Upper-ocean dynamics concerns the study of the causes and consequences of flows in the ocean mixed layer and upper pycnocline, including eddies, fronts, filaments, waves, and turbulence. Understanding the dynamics of these flows is critical for understanding and predicting climate because the upper ocean connects the atmosphere (where humans are pumping greenhouse gases) to the deep ocean, where most of the excess heat those gases trap end up.
I’m particularly interested in submesoscale flows in the upper ocean. Those are 0.1-10 km eddies and fronts and filaments associated with large vertical velocities. I’m part of the (S-MODE), a NASA Earth Venture Suborbital-3 (EVS-3) mission that aims to test the hypothesis that submesoscale ocean dynamics make important contributions to the vertical exchange of climate and biological tracers in the upper ocean. S-MODE field efforts will occur in the California Current, consisting of a two-week pilot experiment, likely in fall 2021, and two month-long intensive operations periods (IOPs) in the following years.
As part of S-MODE, we will deploy an array of saildrones in kilometer-scale formation.
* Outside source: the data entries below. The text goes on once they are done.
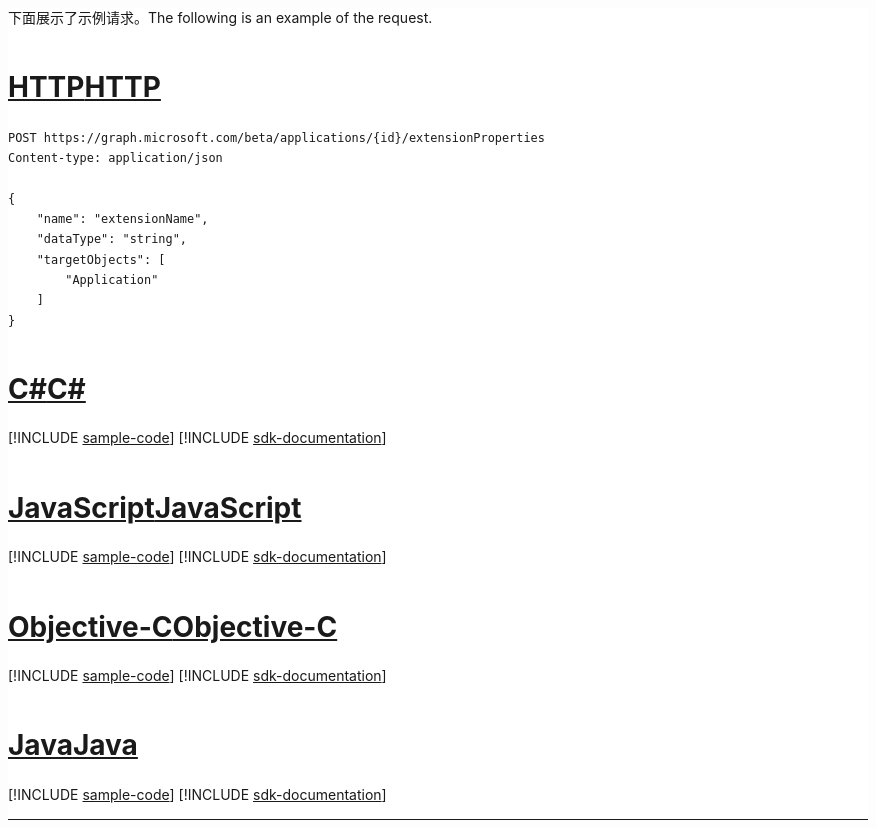 <span data-ttu-id="f6bb6-156">下面展示了示例请求。</span><span class="sxs-lookup"><span data-stu-id="f6bb6-156">The following is an example of the request.</span></span>

# <a name="http"></a>[<span data-ttu-id="f6bb6-157">HTTP</span><span class="sxs-lookup"><span data-stu-id="f6bb6-157">HTTP</span></span>](#tab/http)


```http
POST https://graph.microsoft.com/beta/applications/{id}/extensionProperties
Content-type: application/json

{
    "name": "extensionName",
    "dataType": "string",
    "targetObjects": [
        "Application"
    ]
}
```
# <a name="c"></a>[<span data-ttu-id="f6bb6-158">C#</span><span class="sxs-lookup"><span data-stu-id="f6bb6-158">C#</span></span>](#tab/csharp)
[!INCLUDE [sample-code](../includes/snippets/csharp/create-extensionproperty-from-application-csharp-snippets.md)]
[!INCLUDE [sdk-documentation](../includes/snippets/snippets-sdk-documentation-link.md)]

# <a name="javascript"></a>[<span data-ttu-id="f6bb6-159">JavaScript</span><span class="sxs-lookup"><span data-stu-id="f6bb6-159">JavaScript</span></span>](#tab/javascript)
[!INCLUDE [sample-code](../includes/snippets/javascript/create-extensionproperty-from-application-javascript-snippets.md)]
[!INCLUDE [sdk-documentation](../includes/snippets/snippets-sdk-documentation-link.md)]

# <a name="objective-c"></a>[<span data-ttu-id="f6bb6-160">Objective-C</span><span class="sxs-lookup"><span data-stu-id="f6bb6-160">Objective-C</span></span>](#tab/objc)
[!INCLUDE [sample-code](../includes/snippets/objc/create-extensionproperty-from-application-objc-snippets.md)]
[!INCLUDE [sdk-documentation](../includes/snippets/snippets-sdk-documentation-link.md)]

# <a name="java"></a>[<span data-ttu-id="f6bb6-161">Java</span><span class="sxs-lookup"><span data-stu-id="f6bb6-161">Java</span></span>](#tab/java)
[!INCLUDE [sample-code](../includes/snippets/java/create-extensionproperty-from-application-java-snippets.md)]
[!INCLUDE [sdk-documentation](../includes/snippets/snippets-sdk-documentation-link.md)]

---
Saildrones are robotic sailboats rigged with atmospheric and oceanic sensors. Critical observations in S-MODE are velocity profiles from ADCP on saildrones. These will yield unprecedented estimates of submesoscale velocity gradients. I’m leading this saildrone effort, and there are opportunities for students to work with me on S-MODE data.
I was also involved in the Saildrone component of the (ATOMIC), led by Chelle Gentemann. As part of ATOMIC, we deployed three saildrones off French Guiana, Suriname and Guyana, where they criss-crossed North Brazil Current Rings. I’m using ATOMIC saildrone data to study submesoscale velocity gradients and fronts in the tropics.